11:27 am - I'm spending most of the final few minutes jotting down notes about what I want to say when I get on the air.
11:30 am - "The case is submitted," says the Chief Justice. And that is that.
11:30 am - We quickly file out of the press section. Most of the reporters go back to the Press Room to claim their belongings. I have brought nothing with me other than my pen and notepad, so I head for the front door.
11:31 am - I emerge at the top of the stairs of the U.S. Supreme Court building, looking down on the demonstrators and the news media waiting below. Other than a security aide, I'm the first person out the door, and you can see the still photographers shift into their positions, realizing the arguments have just ended.

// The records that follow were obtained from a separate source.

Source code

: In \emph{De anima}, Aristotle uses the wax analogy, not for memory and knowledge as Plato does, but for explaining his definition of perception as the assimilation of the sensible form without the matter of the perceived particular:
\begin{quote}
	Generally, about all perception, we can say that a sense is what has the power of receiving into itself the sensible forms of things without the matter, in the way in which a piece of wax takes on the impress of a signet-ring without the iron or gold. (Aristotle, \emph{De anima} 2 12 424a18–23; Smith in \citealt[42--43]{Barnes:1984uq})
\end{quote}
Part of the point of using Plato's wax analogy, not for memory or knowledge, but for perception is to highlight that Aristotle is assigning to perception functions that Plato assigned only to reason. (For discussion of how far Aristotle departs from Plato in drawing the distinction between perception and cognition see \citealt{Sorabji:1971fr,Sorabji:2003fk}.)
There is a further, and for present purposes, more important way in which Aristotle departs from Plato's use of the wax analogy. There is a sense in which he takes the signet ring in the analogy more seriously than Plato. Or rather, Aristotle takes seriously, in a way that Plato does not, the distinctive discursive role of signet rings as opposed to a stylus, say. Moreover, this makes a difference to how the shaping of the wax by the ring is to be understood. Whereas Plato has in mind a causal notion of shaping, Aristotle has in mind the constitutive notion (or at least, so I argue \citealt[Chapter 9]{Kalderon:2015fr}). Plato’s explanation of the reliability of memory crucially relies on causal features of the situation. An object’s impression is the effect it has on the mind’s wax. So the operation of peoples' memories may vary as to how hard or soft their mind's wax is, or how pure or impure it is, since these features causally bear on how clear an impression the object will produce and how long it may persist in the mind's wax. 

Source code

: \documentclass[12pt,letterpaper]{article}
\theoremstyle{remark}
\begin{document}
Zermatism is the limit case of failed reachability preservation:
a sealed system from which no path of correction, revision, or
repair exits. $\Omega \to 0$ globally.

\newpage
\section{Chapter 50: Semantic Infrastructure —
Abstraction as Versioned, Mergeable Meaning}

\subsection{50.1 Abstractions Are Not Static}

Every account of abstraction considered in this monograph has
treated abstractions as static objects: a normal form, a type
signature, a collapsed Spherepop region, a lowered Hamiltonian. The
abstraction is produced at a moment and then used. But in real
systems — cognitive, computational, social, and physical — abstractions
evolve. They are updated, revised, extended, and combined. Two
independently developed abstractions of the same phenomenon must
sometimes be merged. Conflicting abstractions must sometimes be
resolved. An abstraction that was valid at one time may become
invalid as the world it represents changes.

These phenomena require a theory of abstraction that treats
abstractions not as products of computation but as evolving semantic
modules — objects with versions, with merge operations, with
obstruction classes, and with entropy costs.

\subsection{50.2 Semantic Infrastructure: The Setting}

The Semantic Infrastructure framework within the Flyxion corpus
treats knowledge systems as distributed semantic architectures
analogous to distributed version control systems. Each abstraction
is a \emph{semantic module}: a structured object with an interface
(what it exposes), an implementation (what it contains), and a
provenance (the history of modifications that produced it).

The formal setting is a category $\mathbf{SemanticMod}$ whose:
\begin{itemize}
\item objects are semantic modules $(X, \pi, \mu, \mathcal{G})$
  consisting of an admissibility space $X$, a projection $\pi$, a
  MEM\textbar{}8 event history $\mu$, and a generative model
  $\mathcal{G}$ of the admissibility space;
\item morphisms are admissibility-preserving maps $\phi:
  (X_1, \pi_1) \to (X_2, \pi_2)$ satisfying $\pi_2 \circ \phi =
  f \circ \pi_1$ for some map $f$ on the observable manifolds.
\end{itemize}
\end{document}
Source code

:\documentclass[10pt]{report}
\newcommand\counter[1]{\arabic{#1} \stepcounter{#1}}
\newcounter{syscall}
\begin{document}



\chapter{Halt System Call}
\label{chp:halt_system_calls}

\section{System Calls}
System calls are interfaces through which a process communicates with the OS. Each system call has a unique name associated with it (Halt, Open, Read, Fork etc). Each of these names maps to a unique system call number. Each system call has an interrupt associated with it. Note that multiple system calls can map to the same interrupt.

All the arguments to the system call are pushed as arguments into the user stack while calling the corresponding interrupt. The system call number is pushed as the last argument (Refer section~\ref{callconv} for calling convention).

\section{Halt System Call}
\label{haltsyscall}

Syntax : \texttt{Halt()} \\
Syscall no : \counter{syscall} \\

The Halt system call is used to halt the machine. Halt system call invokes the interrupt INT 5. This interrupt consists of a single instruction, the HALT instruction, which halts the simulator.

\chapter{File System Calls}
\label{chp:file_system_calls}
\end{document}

11:32 am - I grab my camera that I have stashed with a cameraman from our television bureau. He hits the record button and I babble for 90 seconds about what just happened inside.
11:36 am - I'm supposed to be on the radio by now, but I'm waiting at the stoplight across the street from the Capitol. I start running to the building, but I slow down as I approach the stairs, not wanting to be seen as a security risk. I waive my press pass and the police officer armed with the high powered weapon smiles.
11:39 am - Inside through the Senate Carriage entrance I go, then up the elevator to my booth in the attic of the Senate side of the Capitol. Too much running, so I'm sort of out of breath on the air, but not out of breath like CBS's Rita Braver after the Webster decision in 1989.
A few hours later, I was in the U.S. Senate chamber for a veto override vote on the Keystone XL oil pipeline. It's not every day you get to cover a Supreme Court argument and a veto override.